→ Instructions for the task:
Restate word for word the opening line of the data below and every line after it until the line with "расширенная генерация кода, поддержка", that line too, but not the pictures.
————————
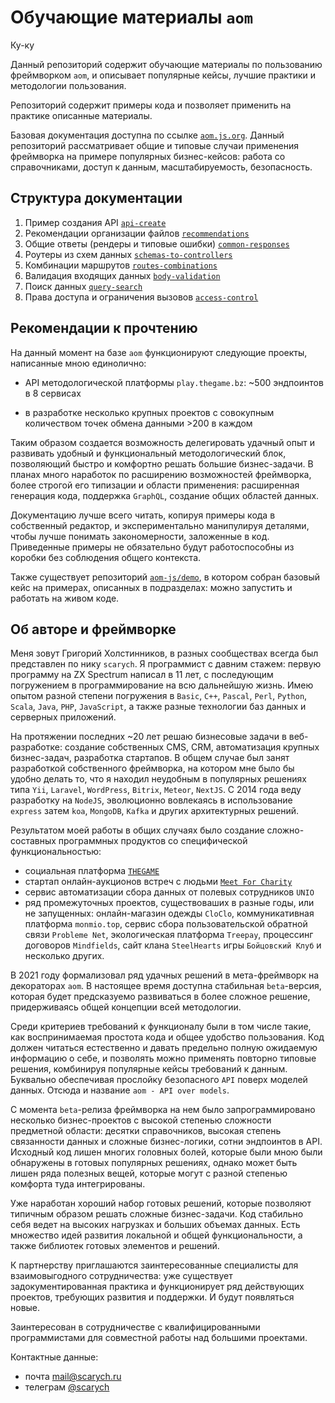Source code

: # Обучающие материалы `aom`

Ку-ку

Данный репозиторий содержит обучающие материалы по пользованию фреймворком `aom`, и описывает
популярные кейсы, лучшие практики и методологии пользования.

Репозиторий содержит примеры кода и позволяет применить на практике описанные материалы.

Базовая документация доступна по ссылке [`aom.js.org`](https://aom.js.org). Данный репозиторий рассматривает
общие и типовые случаи применения фреймворка на примере популярных бизнес-кейсов: работа со справочниками,
доступ к данным, масштабируемость, безопасность.

## Структура документации

1. Пример создания API [`api-create`](./1-api-create/readme.md)
2. Рекомендации организации файлов [`recommendations`](./2-recommendations/readme.md)
3. Общие ответы (рендеры и типовые ошибки) [`common-responses`](./3-common-responses/readme.md)
4. Роутеры из схем данных [`schemas-to-controllers`](./4-schemas-to-controllers/readme.md)
5. Комбинации маршрутов [`routes-combinations`](./5-routes-combinations/readme.md)
6. Валидация входящих данных [`body-validation`](./6-body-validation/readme.md)
7. Поиск данных [`query-search`](./7-query-search/)
8. Права доступа и ограничения вызовов [`access-control`](./8-access-control/readme.md)

## Рекомендации к прочтению

На данный момент на базе `aom` функционируют следующие проекты, написанные мною единолично:

- API методологической платформы `play.thegame.bz`: ~500 эндпоинтов в 8 сервисах
<!-- - сервис продаж мягких игрушек с онлайн-контентом `astrogotchi.com`: ~200 эндпоинтов в 6 сервисах -->
- в разработке несколько крупных проектов с совокупным количеством точек обмена данными >200 в каждом

Таким образом создается возможность делегировать удачный опыт и развивать удобный и функциональный
методологический блок, позволяющий быстро и комфортно решать большие бизнес-задачи. В планах много
наработок по расширению возможностей фреймворка, более строгой его типизации и области применения:
расширенная генерация кода, поддержка `GraphQL`, создание общих областей данных.

Документацию лучше всего читать, копируя примеры кода в собственный редактор, и экспериментально манипулируя
деталями, чтобы лучше понимать закономерности, заложенные в код. Приведенные примеры не обязательно будут
работоспособны из коробки без соблюдения общего контекста.

Также существует репозиторий [`aom-js/demo`](https://github.com/aom-js/demo), в котором собран
базовый кейс на примерах, описанных в подразделах: можно запустить и работать на живом коде.

## Об авторе и фреймворке

Меня зовут Григорий Холстинников, в разных сообществах всегда был представлен по нику `scarych`.
Я программист с давним стажем: первую программу на ZX Spectrum написал в 11 лет, с последующим погружением
в программирование на всю дальнейшую жизнь. Имею опытом разной степени погружения в `Basic`, `C++`, `Pascal`,
`Perl`, `Python`, `Scala`, `Java`, `PHP`, `JavaScript`, а также разные технологии баз данных и серверных приложений.

На протяжении последних ~20 лет решаю бизнесовые задачи в веб-разработке: создание собственных CMS, CRM,
автоматизация крупных бизнес-задач, разработка стартапов. В общем случае был занят разработкой собственного
фреймворка, на котором мне было бы удобно делать то, что я находил неудобным в популярных решениях типа `Yii`,
`Laravel`, `WordPress`, `Bitrix`, `Meteor`, `NextJS`. С 2014 года веду разработку на `NodeJS`, эволюционно
вовлекаясь в использование `express` затем `koa`, `MongoDB`, `Kafka` и других архитектурных решений.

Результатом моей работы в общих случаях было создание сложно-составных программных продуктов со
специфической функциональностью:

- cоциальная платформа [`THEGAME`](https://play.thegame.bz)
- стартап онлайн-аукционов встреч с людьми [`Meet For Charity`](https://meetforcharity.today)
- сервис автоматизации сбора данных от полевых сотрудников `UNIO`
- ряд промежуточных проектов, существоваших в разные годы, или не запущенных: онлайн-магазин одежды `CloClo`,
  коммуникативная платформа `monmio.top`, сервис сбора пользовательской обратной связи `Probleme Net`,
  экологическая платформа `Treepay`, процессинг договоров `Mindfields`, сайт клана `SteelHearts` игры
  `Бойцовский Клуб` и несколько других.

В 2021 году формализовал ряд удачных решений в мета-фреймворк на декораторах `aom`. В настоящее время
доступна стабильная `beta`-версия, которая будет предсказуемо развиваться в более сложное решение,
придерживаясь общей концепции всей методологии.

Среди критериев требований к функционалу были в том числе такие, как воспринимаемая простота кода и общее удобство
пользования. Код должен читаться естественно и давать предельно полную ожидаемую информацию о себе, и позволять
можно применять повторно типовые решения, комбинируя популярные кейсы требований к данным. Буквально обеспечивая
прослойку безопасного `API` поверх моделей данных. Отсюда и название `aom - API over models`.

С момента `beta`-релиза фреймворка на нем было запрограммировано несколько бизнес-проектов с высокой степенью
сложности предметной области: десятки справочников, высокая степень связанности данных и сложные бизнес-логики,
сотни эндпоинтов в API. Исходный код лишен многих головных болей, которые были мною были обнаружены в готовых
популярных решениях, однако может быть лишен ряда полезных вещей, которые могут с разной степенью комфорта туда
интегрированы.

Уже наработан хороший набор готовых решений, которые позволяют типичным образом решать сложные бизнес-задачи.
Код стабильно себя ведет на высоких нагрузках и больших объемах данных. Есть множество идей развития локальной
и общей функциональности, а также библиотек готовых элементов и решений.

К партнерству приглашаются заинтересованные специалисты для взаимовыгодного сотрудничества: уже существует
задокументированная практика и функционирует ряд действующих проектов, требующих развития и поддержки. И будут
появляться новые.

Заинтересован в сотрудничестве с квалифицированными программистами для совместной работы над большими проектами.

Контактные данные:

- почта [mail@scarych.ru](mailto:mail@scarych.ru)
- телеграм [@scarych](https://t.me/scarych)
————————
→ Problem solution:
Source code

: # Обучающие материалы `aom`

Ку-ку

Данный репозиторий содержит обучающие материалы по пользованию фреймворком `aom`, и описывает
популярные кейсы, лучшие практики и методологии пользования.

Репозиторий содержит примеры кода и позволяет применить на практике описанные материалы.

Базовая документация доступна по ссылке [`aom.js.org`](https://aom.js.org). Данный репозиторий рассматривает
общие и типовые случаи применения фреймворка на примере популярных бизнес-кейсов: работа со справочниками,
доступ к данным, масштабируемость, безопасность.

## Структура документации

1. Пример создания API [`api-create`](./1-api-create/readme.md)
2. Рекомендации организации файлов [`recommendations`](./2-recommendations/readme.md)
3. Общие ответы (рендеры и типовые ошибки) [`common-responses`](./3-common-responses/readme.md)
4. Роутеры из схем данных [`schemas-to-controllers`](./4-schemas-to-controllers/readme.md)
5. Комбинации маршрутов [`routes-combinations`](./5-routes-combinations/readme.md)
6. Валидация входящих данных [`body-validation`](./6-body-validation/readme.md)
7. Поиск данных [`query-search`](./7-query-search/)
8. Права доступа и ограничения вызовов [`access-control`](./8-access-control/readme.md)

## Рекомендации к прочтению

На данный момент на базе `aom` функционируют следующие проекты, написанные мною единолично:

- API методологической платформы `play.thegame.bz`: ~500 эндпоинтов в 8 сервисах
<!-- - сервис продаж мягких игрушек с онлайн-контентом `astrogotchi.com`: ~200 эндпоинтов в 6 сервисах -->
- в разработке несколько крупных проектов с совокупным количеством точек обмена данными >200 в каждом

Таким образом создается возможность делегировать удачный опыт и развивать удобный и функциональный
методологический блок, позволяющий быстро и комфортно решать большие бизнес-задачи. В планах много
наработок по расширению возможностей фреймворка, более строгой его типизации и области применения:
расширенная генерация кода, поддержка `GraphQL`, создание общих областей данных.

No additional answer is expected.